** Opening DATA FOR PROCESSING block **

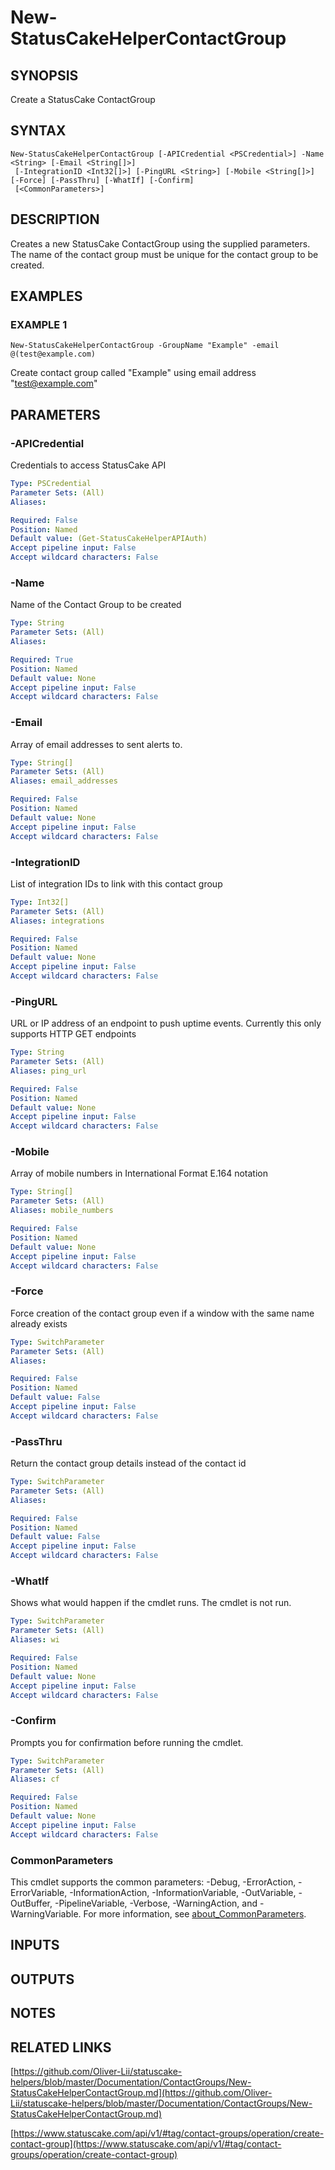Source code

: # New-StatusCakeHelperContactGroup

## SYNOPSIS
Create a StatusCake ContactGroup

## SYNTAX

```
New-StatusCakeHelperContactGroup [-APICredential <PSCredential>] -Name <String> [-Email <String[]>]
 [-IntegrationID <Int32[]>] [-PingURL <String>] [-Mobile <String[]>] [-Force] [-PassThru] [-WhatIf] [-Confirm]
 [<CommonParameters>]
```

## DESCRIPTION
Creates a new StatusCake ContactGroup using the supplied parameters.
The name of the contact group must be unique for the contact group to be created.

## EXAMPLES

### EXAMPLE 1
```
New-StatusCakeHelperContactGroup -GroupName "Example" -email @(test@example.com)
```

Create contact group called "Example" using email address "test@example.com"

## PARAMETERS

### -APICredential
Credentials to access StatusCake API

```yaml
Type: PSCredential
Parameter Sets: (All)
Aliases:

Required: False
Position: Named
Default value: (Get-StatusCakeHelperAPIAuth)
Accept pipeline input: False
Accept wildcard characters: False
```

### -Name
Name of the Contact Group to be created

```yaml
Type: String
Parameter Sets: (All)
Aliases:

Required: True
Position: Named
Default value: None
Accept pipeline input: False
Accept wildcard characters: False
```

### -Email
Array of email addresses to sent alerts to.

```yaml
Type: String[]
Parameter Sets: (All)
Aliases: email_addresses

Required: False
Position: Named
Default value: None
Accept pipeline input: False
Accept wildcard characters: False
```

### -IntegrationID
List of integration IDs to link with this contact group

```yaml
Type: Int32[]
Parameter Sets: (All)
Aliases: integrations

Required: False
Position: Named
Default value: None
Accept pipeline input: False
Accept wildcard characters: False
```

### -PingURL
URL or IP address of an endpoint to push uptime events.
Currently this only supports HTTP GET endpoints

```yaml
Type: String
Parameter Sets: (All)
Aliases: ping_url

Required: False
Position: Named
Default value: None
Accept pipeline input: False
Accept wildcard characters: False
```

### -Mobile
Array of mobile numbers in International Format E.164 notation

```yaml
Type: String[]
Parameter Sets: (All)
Aliases: mobile_numbers

Required: False
Position: Named
Default value: None
Accept pipeline input: False
Accept wildcard characters: False
```

### -Force
Force creation of the contact group even if a window with the same name already exists

```yaml
Type: SwitchParameter
Parameter Sets: (All)
Aliases:

Required: False
Position: Named
Default value: False
Accept pipeline input: False
Accept wildcard characters: False
```

### -PassThru
Return the contact group details instead of the contact id

```yaml
Type: SwitchParameter
Parameter Sets: (All)
Aliases:

Required: False
Position: Named
Default value: False
Accept pipeline input: False
Accept wildcard characters: False
```

### -WhatIf
Shows what would happen if the cmdlet runs.
The cmdlet is not run.

```yaml
Type: SwitchParameter
Parameter Sets: (All)
Aliases: wi

Required: False
Position: Named
Default value: None
Accept pipeline input: False
Accept wildcard characters: False
```

### -Confirm
Prompts you for confirmation before running the cmdlet.

```yaml
Type: SwitchParameter
Parameter Sets: (All)
Aliases: cf

Required: False
Position: Named
Default value: None
Accept pipeline input: False
Accept wildcard characters: False
```

### CommonParameters
This cmdlet supports the common parameters: -Debug, -ErrorAction, -ErrorVariable, -InformationAction, -InformationVariable, -OutVariable, -OutBuffer, -PipelineVariable, -Verbose, -WarningAction, and -WarningVariable. For more information, see [about_CommonParameters](http://go.microsoft.com/fwlink/?LinkID=113216).

## INPUTS

## OUTPUTS

## NOTES

## RELATED LINKS

[https://github.com/Oliver-Lii/statuscake-helpers/blob/master/Documentation/ContactGroups/New-StatusCakeHelperContactGroup.md](https://github.com/Oliver-Lii/statuscake-helpers/blob/master/Documentation/ContactGroups/New-StatusCakeHelperContactGroup.md)

[https://www.statuscake.com/api/v1/#tag/contact-groups/operation/create-contact-group](https://www.statuscake.com/api/v1/#tag/contact-groups/operation/create-contact-group)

** Closing DATA FOR PROCESSING block **

* _EXERCISE DESCRIPTION_:
Look for the string "created" in the data above and return every line that has it.

* _TASK SOLUTION_:
The name of the contact group must be unique for the contact group to be created.
Name of the Contact Group to be created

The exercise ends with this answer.